My homeless, mentally ill, son sleeping in the streets of Portland in the snow is haunting. In my mind's eye I envision him crouching in crevices, hidden tunnels, tent city, hungry, cold, scared, confused. The beauty of downtown lights, parks, sidewalks, in the midst of snowflakes gently falling, is washed away with the realization a child of mine has chosen a life that has no foundation in reality.

The thought of him suffering is too much to dwell on, so I push it aside in favor of Jenga, hot chocolate, the fur of my German Shepherd that continually covers the Saltillo tile floors in my home, and how I will make it to the gym tomorrow in this weather.

I'm thinking of my newest tattoo and my addiction to ink, the allure, the rebellion, the sensual seduction it represents. I miss my sensual side, the eroticism screaming from deep within my soul. It's been buried for far too long and I'm not sure how much longer it can remain so. I feel out of sorts and unbalanced.
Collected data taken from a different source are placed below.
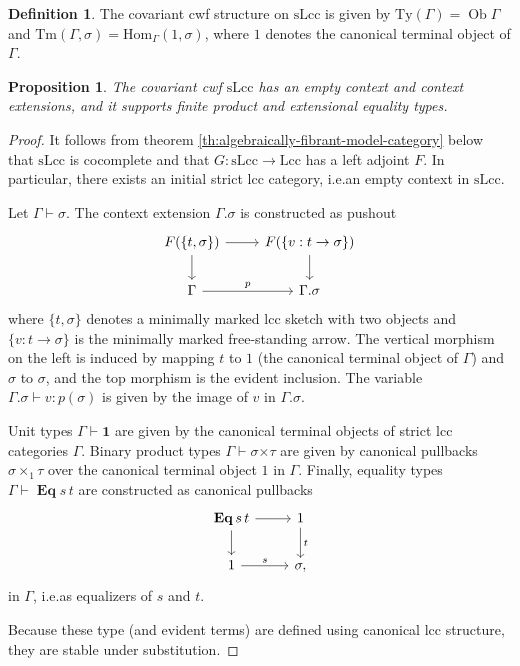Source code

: \documentclass[a4paper]{article}
\newtheorem{proposition}[theorem]{Proposition}
\theoremstyle{remark}
\theoremstyle{definition}
\newtheorem{definition}[theorem]{Definition}
\begin{document}
\begin{definition}
  The covariant cwf structure on $\mathrm{sLcc}$ is given by $\mathrm{Ty}(\Gamma) = \operatorname{Ob} \Gamma$ and $\mathrm{Tm}(\Gamma, \sigma) = \mathrm{Hom}_\Gamma(1, \sigma)$, where $1$ denotes the canonical terminal object of $\Gamma$.
\end{definition}

\begin{proposition}
  \label{prop:slcc-model}
  The covariant cwf $\mathrm{sLcc}$ has an empty context and context extensions, and it supports finite product and extensional equality types.
\end{proposition}
\begin{proof}
  It follows from theorem \ref{th:algebraically-fibrant-model-category} below that $\mathrm{sLcc}$ is cocomplete and that $G : \mathrm{sLcc} \rightarrow \mathrm{Lcc}$ has a left adjoint $F$.
  In particular, there exists an initial strict lcc category, i.e.\@ an empty context in $\mathrm{sLcc}$.
  
  Let $\Gamma \vdash \sigma$.
  The context extension $\Gamma.\sigma$ is constructed as pushout
  \begin{equation}
    \label{eq:slcc-context-extension}
    \begin{tikzcd}
      F(\{ t, \sigma \}) \arrow[d] \arrow[r] & F(\{ v : t \rightarrow \sigma \}) \arrow[d] \\
      \Gamma \arrow[r, "p"] & \Gamma.\sigma
    \end{tikzcd}
  \end{equation}
  where $\{ t, \sigma \}$ denotes a minimally marked lcc sketch with two objects and $\{ v : t \rightarrow \sigma \}$ is the minimally marked free-standing arrow.
  The vertical morphism on the left is induced by mapping $t$ to $1$ (the canonical terminal object of $\Gamma$) and $\sigma$ to $\sigma$, and the top morphism is the evident inclusion.
  The variable $\Gamma.\sigma \vdash v : p(\sigma)$ is given by the image of $v$ in $\Gamma.\sigma$.

  Unit types $\Gamma \vdash \mathbf{1}$ are given by the canonical terminal objects of strict lcc categories $\Gamma$.
  Binary product types $\Gamma \vdash \sigma \mathbin{\mathbf{\times}} \tau$ are given by canonical pullbacks $\sigma \times_1 \tau$ over the canonical terminal object $1$ in $\Gamma$.
  Finally, equality types $\Gamma \vdash \operatorname{\mathbf{Eq}} s \, t$ are constructed as canonical pullbacks
  \begin{equation}
    \begin{tikzcd}
      \operatorname{\mathbf{Eq}} s \, t \arrow[r] \arrow[d] & 1 \arrow[d, "t"] \\
      1 \arrow[r, "s"] & \sigma,
    \end{tikzcd}
  \end{equation}
  in $\Gamma$, i.e.\@ as equalizers of $s$ and $t$.

  Because these type (and evident terms) are defined using canonical lcc structure, they are stable under substitution.
\end{proof}
\end{document}
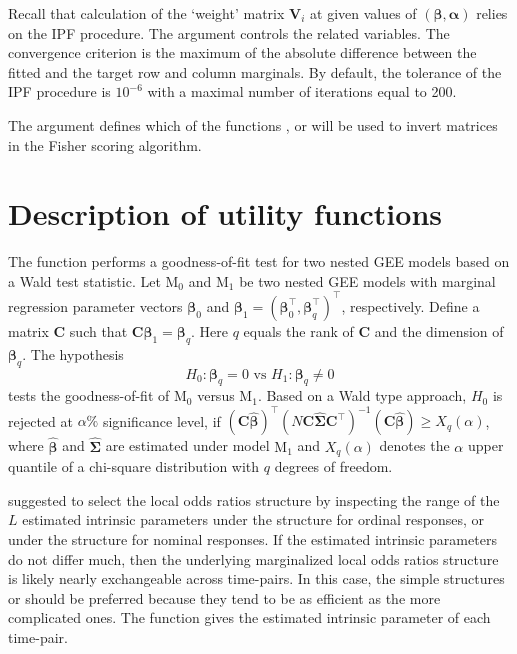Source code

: \documentclass[article,shortnames,nojss]{jss}
\begin{document}
Recall that calculation of the `weight' matrix $\mathbf V_i$ at given values of $(\boldsymbol \beta,\boldsymbol \alpha)$ relies on the IPF procedure. The  argument controls the related variables. The convergence criterion is the maximum of the absolute difference between the fitted and the target row and column marginals. By default, the tolerance of the IPF procedure is $10^{-6}$ with a maximal number of iterations equal to 200.

The  argument defines which of the  functions ,  or  will be used to invert matrices in the Fisher scoring algorithm. 

\section{Description of utility functions}\label{Description2}
The function  performs a goodness-of-fit test for two nested GEE models based on a Wald test statistic. Let $\mathrm{M_0}$ and $\mathrm{M_1}$ be two nested GEE models with marginal regression parameter vectors $\boldsymbol \beta_0$ and $\boldsymbol \beta_1=(\boldsymbol \beta_0^{\top},\boldsymbol \beta^{\top}_q)^{\top}$, respectively. Define a matrix $\mathbf C$ such that $\mathbf C \boldsymbol \beta_1=\boldsymbol \beta_q$. Here $q$ equals the rank of $\mathbf C$ and the dimension of $\boldsymbol \beta_q$. The hypothesis  
$$H_0: \boldsymbol \beta_q=0 \text{ vs } H_1: \boldsymbol \beta_q \neq 0$$
tests the goodness-of-fit of $\mathrm{M_0}$ versus $\mathrm{M_1}$. Based on a Wald type approach, $H_0$ is rejected at $\alpha \%$ significance level, if $(\mathbf C \widehat{\boldsymbol \beta})^{\top} (N\mathbf C \widehat{\boldsymbol \Sigma}\mathbf C^{\top})^{-1}(\mathbf C \widehat{\boldsymbol \beta}) \geq X_{q}(\alpha)$, where $\widehat{\boldsymbol \beta}$ and $\widehat{\boldsymbol \Sigma}$ are estimated under model $\mathrm{M_1}$ and $X_{q}(\alpha)$ denotes the $\alpha$ upper quantile of a chi-square distribution with $q$ degrees of freedom.

\cite{Touloumis2012} suggested to select the local odds ratios structure by inspecting the range of the $L$ estimated intrinsic parameters under the  structure for ordinal responses, or under the  structure for nominal responses. If the estimated intrinsic parameters do not differ much, then the underlying marginalized local odds ratios structure is likely nearly exchangeable across time-pairs. In this case, the simple structures  or  should be preferred because they tend to be as efficient as the more complicated ones. The function  gives the estimated intrinsic parameter of each time-pair.
\end{document}
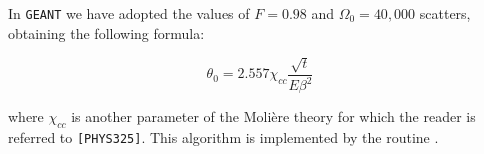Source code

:In {\tt GEANT} we have adopted the values of $F=0.98$ and $\Omega_0 = 40,000$
scatters, obtaining the following formula:

\[
\theta_0 = 2.557 \chi_{cc} \frac{\sqrt{t}}{E \beta^2}
\]

where $\chi_{cc}$ is another parameter of the Moli\`{e}re theory
for which the reader is referred to {\tt [PHYS325]}. This algorithm
is implemented by the routine .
Next my mind wanders into the following week when I will be making a drastic change in my appearance. I'm excited but nervous, joyous but unsure.

I'm thinking of the feel of the Egyptian cotton sheets on my bare skin, the smell of the almond cream around my eyes, and the sound of a campfire emanating from the sleep therapy console on the dresser.

I have beautiful thoughts, symbolic imagery, dancing dreams, attempting to flow from my mind to my fingers to the keys on the computer but they are quelled by thoughts of warm weather, Palm Beach, Vallarta, Cabo, Waikiki, and those are darkened when the heart of a Mother remembers the smile of her child when he's not in a psychotic state. He's an adult now, and my hands are bound. However, my heart, my love, my concern is with each of my children but tonight mostly with the scruffy, bearded, man-child, roaming downtown avenues seeking a place of warmth in the icy cold of the harsh weather. May God be with him, and with all of my children.